THE TASK => Select and copy out every line in the records containing "library".

Segment Open

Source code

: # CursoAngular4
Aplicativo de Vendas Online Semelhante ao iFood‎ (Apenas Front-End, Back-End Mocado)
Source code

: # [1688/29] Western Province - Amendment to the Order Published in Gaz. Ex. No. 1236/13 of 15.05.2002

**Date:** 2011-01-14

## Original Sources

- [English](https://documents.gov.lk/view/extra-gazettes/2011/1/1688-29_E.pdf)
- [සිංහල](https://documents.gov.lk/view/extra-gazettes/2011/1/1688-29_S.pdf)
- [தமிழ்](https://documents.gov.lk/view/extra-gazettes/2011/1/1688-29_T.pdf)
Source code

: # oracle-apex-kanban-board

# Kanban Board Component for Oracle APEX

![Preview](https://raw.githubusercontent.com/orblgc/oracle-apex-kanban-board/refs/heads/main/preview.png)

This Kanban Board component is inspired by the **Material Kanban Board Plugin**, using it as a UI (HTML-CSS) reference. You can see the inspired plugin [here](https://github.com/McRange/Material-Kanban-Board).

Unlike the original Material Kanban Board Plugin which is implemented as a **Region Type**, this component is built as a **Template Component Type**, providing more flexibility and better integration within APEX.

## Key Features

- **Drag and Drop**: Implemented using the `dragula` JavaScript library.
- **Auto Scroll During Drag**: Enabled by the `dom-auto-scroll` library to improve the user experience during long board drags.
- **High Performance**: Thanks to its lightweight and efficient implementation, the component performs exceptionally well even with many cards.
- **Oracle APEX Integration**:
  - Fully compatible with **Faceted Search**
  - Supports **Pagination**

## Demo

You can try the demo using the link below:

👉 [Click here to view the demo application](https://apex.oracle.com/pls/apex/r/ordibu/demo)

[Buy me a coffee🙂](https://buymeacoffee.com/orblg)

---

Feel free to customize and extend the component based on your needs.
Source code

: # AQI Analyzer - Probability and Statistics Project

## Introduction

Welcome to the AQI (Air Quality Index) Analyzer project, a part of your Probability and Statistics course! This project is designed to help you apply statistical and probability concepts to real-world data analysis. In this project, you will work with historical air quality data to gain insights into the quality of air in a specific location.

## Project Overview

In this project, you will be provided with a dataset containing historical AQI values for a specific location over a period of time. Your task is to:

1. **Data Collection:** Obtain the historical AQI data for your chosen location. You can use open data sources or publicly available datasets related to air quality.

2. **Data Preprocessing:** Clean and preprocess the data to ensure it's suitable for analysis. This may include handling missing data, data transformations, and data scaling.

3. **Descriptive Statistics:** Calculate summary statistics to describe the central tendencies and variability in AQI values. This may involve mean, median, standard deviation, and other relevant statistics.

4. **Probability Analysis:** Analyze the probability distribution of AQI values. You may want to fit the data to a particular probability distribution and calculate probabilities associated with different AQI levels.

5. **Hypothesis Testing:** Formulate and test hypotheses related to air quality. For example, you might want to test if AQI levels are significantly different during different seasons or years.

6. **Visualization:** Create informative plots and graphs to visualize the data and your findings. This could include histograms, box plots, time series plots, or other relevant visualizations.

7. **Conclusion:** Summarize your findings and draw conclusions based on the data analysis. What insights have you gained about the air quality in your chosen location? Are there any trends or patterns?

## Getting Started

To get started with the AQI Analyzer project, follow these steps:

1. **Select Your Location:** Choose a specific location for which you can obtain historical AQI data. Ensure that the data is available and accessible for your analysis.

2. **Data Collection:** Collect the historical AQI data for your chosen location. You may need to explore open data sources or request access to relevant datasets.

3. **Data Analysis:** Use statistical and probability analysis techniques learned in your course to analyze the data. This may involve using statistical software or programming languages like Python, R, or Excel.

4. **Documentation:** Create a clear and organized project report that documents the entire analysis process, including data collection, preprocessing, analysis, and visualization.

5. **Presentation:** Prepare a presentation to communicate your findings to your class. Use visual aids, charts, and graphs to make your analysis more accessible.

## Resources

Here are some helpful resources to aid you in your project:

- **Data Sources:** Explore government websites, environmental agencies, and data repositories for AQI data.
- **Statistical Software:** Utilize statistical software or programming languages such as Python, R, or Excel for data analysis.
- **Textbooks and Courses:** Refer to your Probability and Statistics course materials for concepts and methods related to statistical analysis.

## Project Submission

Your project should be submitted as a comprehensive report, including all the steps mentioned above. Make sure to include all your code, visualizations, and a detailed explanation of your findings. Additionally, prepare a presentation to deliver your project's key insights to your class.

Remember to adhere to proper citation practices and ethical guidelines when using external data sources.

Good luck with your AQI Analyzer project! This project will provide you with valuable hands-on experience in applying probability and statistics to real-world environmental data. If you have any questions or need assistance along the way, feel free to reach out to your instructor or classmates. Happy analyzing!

Segment Closed

SOLUTION TO THIS TASK =>
- **Drag and Drop**: Implemented using the `dragula` JavaScript library.
- **Auto Scroll During Drag**: Enabled by the `dom-auto-scroll` library to improve the user experience during long board drags.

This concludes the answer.